Women active a few times weekly have lower risk of heart disease, stroke and blood clots
American Heart Association Rapid Access Journal Report
- Middle-aged women physically active a few times per week have lower risks of heart disease, stroke and blood clots than inactive women.
- More frequent physical activity does not appear to lower the risks further.
Embargoed until 3 p.m. CT/4 p.m. ET Monday, Feb. 16, 2015
DALLAS, Feb. 16, 2015 — Middle-aged women who are physically active a few times per week have lower risks of heart disease, stroke and blood clots than inactive women, according to research in the American Heart Association journal Circulation. Surprisingly, more frequent physical activity didn’t result in further reductions in risk, researchers said.
In the study:
Women who performed strenuous physical activity— enough to cause sweating or a faster heart beat — two to three times per week were about 20 percent less likely to develop heart disease, strokes or blood clots compared to participants who reported little or no activity.
Among active women, there was little evidence of further risk reductions with more frequent activity.
Physical activities associated with reduced risk included walking, gardening, and cycling.
“Inactive middle-aged women should try to do some activity regularly,” said Miranda Armstrong, M.Phil., Ph.D, the study’s lead author and a physical activity epidemiologist at the University of Oxford in the United Kingdom. “However, to prevent heart disease, stroke and blood clots, our results suggest that women don’t need to do very frequent activity as this seems to provide little additional benefit above that from moderately frequent activity.”
Participants included 1.1 million women in the United Kingdom with no history of cancer, heart disease, stroke, blood clots, or diabetes who joined the Million Women study in 1996-2001. Their average age when they joined the study was 56.
The women reported their level of physical activity at the beginning of the study and three years later.
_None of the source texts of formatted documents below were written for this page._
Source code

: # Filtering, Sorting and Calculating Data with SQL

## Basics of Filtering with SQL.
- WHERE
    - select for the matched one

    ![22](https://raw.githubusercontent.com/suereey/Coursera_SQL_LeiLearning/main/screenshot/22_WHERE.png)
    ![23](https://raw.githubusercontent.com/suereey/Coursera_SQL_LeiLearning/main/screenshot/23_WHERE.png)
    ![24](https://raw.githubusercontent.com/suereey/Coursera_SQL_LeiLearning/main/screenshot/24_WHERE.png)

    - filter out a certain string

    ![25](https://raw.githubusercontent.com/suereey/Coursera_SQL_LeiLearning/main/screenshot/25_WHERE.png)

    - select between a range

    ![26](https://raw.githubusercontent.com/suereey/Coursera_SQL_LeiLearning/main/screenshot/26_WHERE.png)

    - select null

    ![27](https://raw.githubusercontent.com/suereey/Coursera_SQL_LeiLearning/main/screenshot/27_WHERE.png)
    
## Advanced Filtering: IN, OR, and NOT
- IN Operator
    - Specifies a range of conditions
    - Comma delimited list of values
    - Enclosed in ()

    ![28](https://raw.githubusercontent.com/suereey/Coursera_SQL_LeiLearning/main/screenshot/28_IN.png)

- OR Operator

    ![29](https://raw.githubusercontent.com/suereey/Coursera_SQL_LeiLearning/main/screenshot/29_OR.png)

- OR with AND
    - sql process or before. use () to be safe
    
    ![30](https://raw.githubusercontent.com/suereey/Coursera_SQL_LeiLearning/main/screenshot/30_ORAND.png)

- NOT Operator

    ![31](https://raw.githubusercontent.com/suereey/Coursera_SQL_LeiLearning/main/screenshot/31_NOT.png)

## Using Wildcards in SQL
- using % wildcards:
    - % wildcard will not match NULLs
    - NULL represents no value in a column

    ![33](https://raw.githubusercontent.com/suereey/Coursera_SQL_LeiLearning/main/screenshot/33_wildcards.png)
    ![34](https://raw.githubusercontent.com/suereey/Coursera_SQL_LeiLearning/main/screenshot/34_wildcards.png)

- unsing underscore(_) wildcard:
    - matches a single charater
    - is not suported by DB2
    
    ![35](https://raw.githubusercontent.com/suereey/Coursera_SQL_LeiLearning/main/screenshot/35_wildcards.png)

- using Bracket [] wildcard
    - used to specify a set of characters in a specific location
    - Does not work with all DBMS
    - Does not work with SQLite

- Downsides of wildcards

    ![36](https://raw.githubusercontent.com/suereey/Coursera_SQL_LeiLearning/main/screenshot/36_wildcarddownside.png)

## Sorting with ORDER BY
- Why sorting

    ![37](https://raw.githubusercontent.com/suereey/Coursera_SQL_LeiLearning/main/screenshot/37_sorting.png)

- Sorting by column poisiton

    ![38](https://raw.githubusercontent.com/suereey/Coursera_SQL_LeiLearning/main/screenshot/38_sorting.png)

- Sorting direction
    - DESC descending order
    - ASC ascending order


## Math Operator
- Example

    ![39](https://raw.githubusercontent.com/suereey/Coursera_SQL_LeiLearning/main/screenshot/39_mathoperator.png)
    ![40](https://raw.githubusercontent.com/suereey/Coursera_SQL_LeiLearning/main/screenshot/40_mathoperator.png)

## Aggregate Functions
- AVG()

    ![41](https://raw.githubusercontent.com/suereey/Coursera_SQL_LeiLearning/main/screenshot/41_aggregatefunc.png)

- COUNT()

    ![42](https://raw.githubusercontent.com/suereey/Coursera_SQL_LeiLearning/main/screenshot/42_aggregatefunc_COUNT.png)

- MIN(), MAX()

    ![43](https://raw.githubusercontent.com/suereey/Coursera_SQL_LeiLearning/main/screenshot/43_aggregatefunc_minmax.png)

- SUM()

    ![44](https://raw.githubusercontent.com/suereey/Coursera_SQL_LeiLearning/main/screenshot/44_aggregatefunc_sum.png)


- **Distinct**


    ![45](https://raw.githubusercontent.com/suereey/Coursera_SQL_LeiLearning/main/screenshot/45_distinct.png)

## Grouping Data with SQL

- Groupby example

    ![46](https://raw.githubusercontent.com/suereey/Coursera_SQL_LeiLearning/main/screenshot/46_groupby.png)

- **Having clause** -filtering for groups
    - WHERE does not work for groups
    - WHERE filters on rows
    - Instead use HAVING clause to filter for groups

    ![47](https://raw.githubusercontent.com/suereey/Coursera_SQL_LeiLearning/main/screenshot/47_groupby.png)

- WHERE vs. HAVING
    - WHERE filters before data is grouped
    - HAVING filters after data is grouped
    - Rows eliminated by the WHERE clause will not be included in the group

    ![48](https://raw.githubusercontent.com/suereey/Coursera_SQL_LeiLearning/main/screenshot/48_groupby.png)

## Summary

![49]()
Researchers then examined hospital admissions and deaths in relation to participants’ responses. Follow-up was, on average, nine years.
Co-authors of the study are Jane Green, B.M.B.Ch., D.Phil.; Gillian K. Reeves, M.Sc., Ph.D.; Valerie Beral, D.B.E., A.C., F.R.S.; and Benjamin J. Cairns, Ph.D. Author disclosures are on the manuscript.
The UK Medical Research Council, Cancer Research UK and the BHF Centre of Research Excellence in Oxford funded the study.